Write out the listing exactly, dropping any picture it contains.

(Data provided)
+++

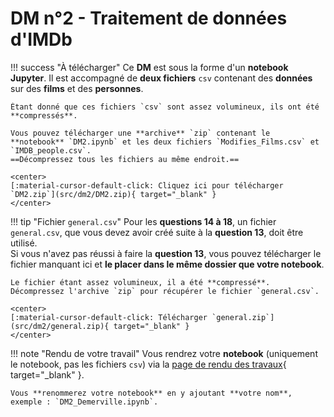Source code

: # DM n°2 - Traitement de données d'IMDb

!!! success "À télécharger"
    Ce **DM** est sous la forme d'un **notebook Jupyter**. Il est accompagné de **deux fichiers** `csv` contenant des **données** sur des **films** et des **personnes**.

    Étant donné que ces fichiers `csv` sont assez volumineux, ils ont été **compressés**.

    Vous pouvez télécharger une **archive** `zip` contenant le **notebook** `DM2.ipynb` et les deux fichiers `Modifies_Films.csv` et `IMDB_people.csv`.  
    ==Décompressez tous les fichiers au même endroit.==

    <center>
    [:material-cursor-default-click: Cliquez ici pour télécharger `DM2.zip`](src/dm2/DM2.zip){ target="_blank" }
    </center>

!!! tip "Fichier `general.csv`"
    Pour les **questions 14 à 18**, un fichier `general.csv`, que vous devez avoir créé suite à la **question 13**, doit être utilisé.  
    Si vous n'avez pas réussi à faire la **question 13**, vous pouvez télécharger le fichier manquant ici et **le placer dans le même dossier que votre notebook**.

    Le fichier étant assez volumineux, il a été **compressé**. Décompressez l'archive `zip` pour récupérer le fichier `general.csv`.

    <center>
    [:material-cursor-default-click: Télécharger `general.zip`](src/dm2/general.zip){ target="_blank" }
    </center>

!!! note "Rendu de votre travail"
    Vous rendrez votre **notebook** (uniquement le notebook, pas les fichiers `csv`) via la [page de rendu des travaux](../../rendus.md){ target="_blank" }.

    Vous **renommerez votre notebook** en y ajoutant **votre nom**, exemple : `DM2_Demerville.ipynb`.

+++

(Expected output)
Source code

: # DM n°2 - Traitement de données d'IMDb

!!! success "À télécharger"
    Ce **DM** est sous la forme d'un **notebook Jupyter**. Il est accompagné de **deux fichiers** `csv` contenant des **données** sur des **films** et des **personnes**.

    Étant donné que ces fichiers `csv` sont assez volumineux, ils ont été **compressés**.

    Vous pouvez télécharger une **archive** `zip` contenant le **notebook** `DM2.ipynb` et les deux fichiers `Modifies_Films.csv` et `IMDB_people.csv`.  
    ==Décompressez tous les fichiers au même endroit.==

    <center>
    [:material-cursor-default-click: Cliquez ici pour télécharger `DM2.zip`](src/dm2/DM2.zip){ target="_blank" }
    </center>

!!! tip "Fichier `general.csv`"
    Pour les **questions 14 à 18**, un fichier `general.csv`, que vous devez avoir créé suite à la **question 13**, doit être utilisé.  
    Si vous n'avez pas réussi à faire la **question 13**, vous pouvez télécharger le fichier manquant ici et **le placer dans le même dossier que votre notebook**.

    Le fichier étant assez volumineux, il a été **compressé**. Décompressez l'archive `zip` pour récupérer le fichier `general.csv`.

    <center>
    [:material-cursor-default-click: Télécharger `general.zip`](src/dm2/general.zip){ target="_blank" }
    </center>

!!! note "Rendu de votre travail"
    Vous rendrez votre **notebook** (uniquement le notebook, pas les fichiers `csv`) via la [page de rendu des travaux](../../rendus.md){ target="_blank" }.

    Vous **renommerez votre notebook** en y ajoutant **votre nom**, exemple : `DM2_Demerville.ipynb`.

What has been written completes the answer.